Importateurs/exportateurs/autres

Conseillers/représentants

Conares Metal Supply Ltd.

Cyndee Todgham Cherniak
Heather Innes

Chung Hung Steel Corporation

Huang Kai-Ming

Veuillez adresser toutes les communications au :

Greffier
Secrétariat du Tribunal canadien du commerce extérieur
15e étage
333, avenue Laurier Ouest
Ottawa (Ontario) K1A 0G7

Téléphone : 613-993-3595
Télécopieur : 613-990-2439
Courriel : tcce-citt@tribunal.gc.ca

 

EXPOSÉ DES MOTIFS

INTRODUCTION

  1. La présente instance découle des conclusions de menace de dommage rendues par le Tribunal canadien du commerce extérieur (le Tribunal) le 11 décembre 2012, dans l’enquête no NQ-2012-003 (ci‑après « l’Enquête »), selon lesquelles le dumping et/ou le subventionnement de certains tubes soudés en acier au carbone (les marchandises en question) originaires ou exportés de divers pays, y compris du Taipei chinois et des Émirats arabes unis, menaçaient de causer un dommage à une branche de production nationale.
  2. En 2015-2016, le Taipei chinois a contesté avec succès certains aspects des conclusions devant un groupe spécial de l’Organisation mondiale du commerce (OMC) dans Canada – Mesures antidumping visant les importations de certains tubes soudés en acier au carbone en provenance du Territoire douanier distinct de Taiwan, Penghu, Kinmen et Matsu (DS482).[1] Notamment aux fins du présent réexamen, le groupe spécial de l’OMC a déterminé que les conclusions, en ce qui avait trait à deux exportateurs du Taipei chinois ayant des marges de dumping de minimis, étaient incompatibles avec l’Accord antidumping de l’OMC.
  3. L’Organe de règlement des différends (ORD) de l’OMC a adopté le rapport du groupe spécial, et le Canada a informé l’ORD qu’il avait l’intention de mettre en œuvre les recommandations et la décision de l’ORD rendues dans DS482 d’ici le 25 mars 2018.
  4. Le 21 juillet 2017, le ministre des Finances a demandé au Tribunal de « réexaminer ses conclusions à l’égard de certains tubes soudés en acier au carbone originaires ou exportés du Taipei chinois vu les recommandations et les conclusions de l’ORD dans DS482 »[2] [traduction].
  5. Le ministre a présenté une demande semblable à l’Agence des services frontaliers du Canada (ASFC) et, à l’issue de son réexamen, l’ASFC a mis fin à son enquête de dumping concernant les exportateurs du Taipei chinois ayant des marges de dumping de minimis, à savoir Chung Hung Steel Corporation et Shin Yang Steel Co.

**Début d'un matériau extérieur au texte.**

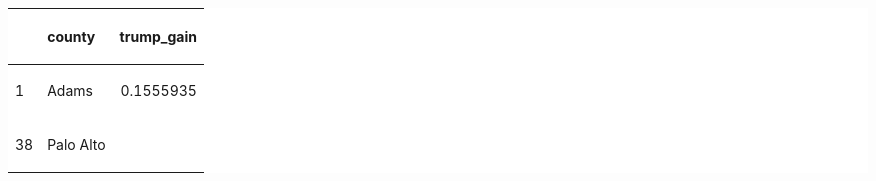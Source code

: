 <table>

<thead>

<tr>

<th style="text-align:left;">

</th>

<th style="text-align:left;">

county

</th>

<th style="text-align:right;">

trump\_gain

</th>

</tr>

</thead>

<tbody>

<tr>

<td style="text-align:left;">

1

</td>

<td style="text-align:left;">

Adams

</td>

<td style="text-align:right;">

0.1555935

</td>

</tr>

<tr>

<td style="text-align:left;">

38

</td>

<td style="text-align:left;">

Palo Alto

</td>

<td style="text-align:right;">
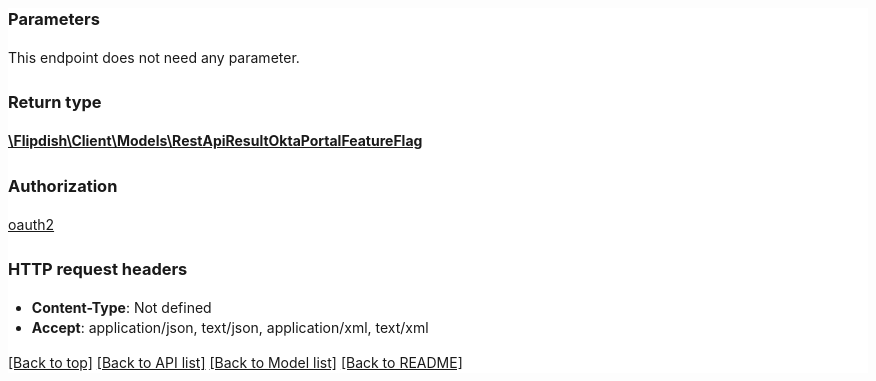 ### Parameters
This endpoint does not need any parameter.

### Return type

[**\Flipdish\\Client\Models\RestApiResultOktaPortalFeatureFlag**](../Model/RestApiResultOktaPortalFeatureFlag.md)

### Authorization

[oauth2](../../README.md#oauth2)

### HTTP request headers

 - **Content-Type**: Not defined
 - **Accept**: application/json, text/json, application/xml, text/xml

[[Back to top]](#) [[Back to API list]](../../README.md#documentation-for-api-endpoints) [[Back to Model list]](../../README.md#documentation-for-models) [[Back to README]](../../README.md)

Ltd. Par conséquent, ces exportateurs ne sont plus assujettis ni aux conclusions du Tribunal ni au présent réexamen. Avant cette étape, le Parlement a modifié la Loi sur les mesures spéciales d’importation[3] (LMSI) afin de permettre à l’ASFC de mettre fin aux enquêtes de dumping à l’égard des exportateurs ayant des marges de dumping de minimis.
  6. Le Tribunal a entrepris le présent réexamen le 28 juillet 2017 et a publié un rapport d’enquête révisé le 10 octobre 2017 qui comprenait les volumes et les valeurs d’importations ajustés afin de refléter la résiliation des enquêtes de l’ASFC à l’égard des exportateurs de minimis du Taipei chinois. Le Tribunal a invité les parties intéressées à déposer des observations composées d’arguments strictement liés à la conclusion de menace de dommage, ayant trait en particulier au rapport d’enquête révisé et à certains paragraphes précis de l’exposé des motifs du Tribunal daté du 27 décembre 2012, dans lequel la justification des conclusions de menace de dommage était expliquée.
  7. Le Tribunal a reçu des observations de divers producteurs nationaux qui ont plaidé en faveur de la prorogation des conclusions de menace de dommage, et de la part de Conares – un exportateur de minimis des Émirats arabes unis – en faveur de l’exclusion de ses marchandises des conclusions. Aucune partie n’a soutenu la position selon laquelle les conclusions devaient être abrogées, et le Tribunal n’a reçu aucune observation de parties intéressées du Taipei chinois.
  8. Le Tribunal a statué sur l’affaire sans tenir d’audience et en tenant compte des observations écrites, du rapport d’enquête révisé, de l’exposé des motifs de la décision daté du 27 décembre 2012 et des recommandations et conclusions de l’ORD dans la décision DS482.

CADRE LÉGISLATIF

  1. La demande du ministre relative au présent réexamen a été présentée au Tribunal aux termes de l’alinéa 76.1(1)b) de la LMSI, lequel prévoit ce qui suit :

76.1 (1) S’il l’estime nécessaire pour mettre en oeuvre une recommandation ou une décision de l’Organe de règlement des différends constitué en vertu de l’article 2 de l’annexe 2 de l’Accord sur l’OMC, le ministre des Finances peut demander, compte tenu de la recommandation ou de la décision :

[...]

b) au Tribunal de réexaminer, en totalité ou en partie, une ordonnance ou des conclusions rendues en vertu des articles 3 à 6; le Tribunal peut accorder une nouvelle audition sur cette question.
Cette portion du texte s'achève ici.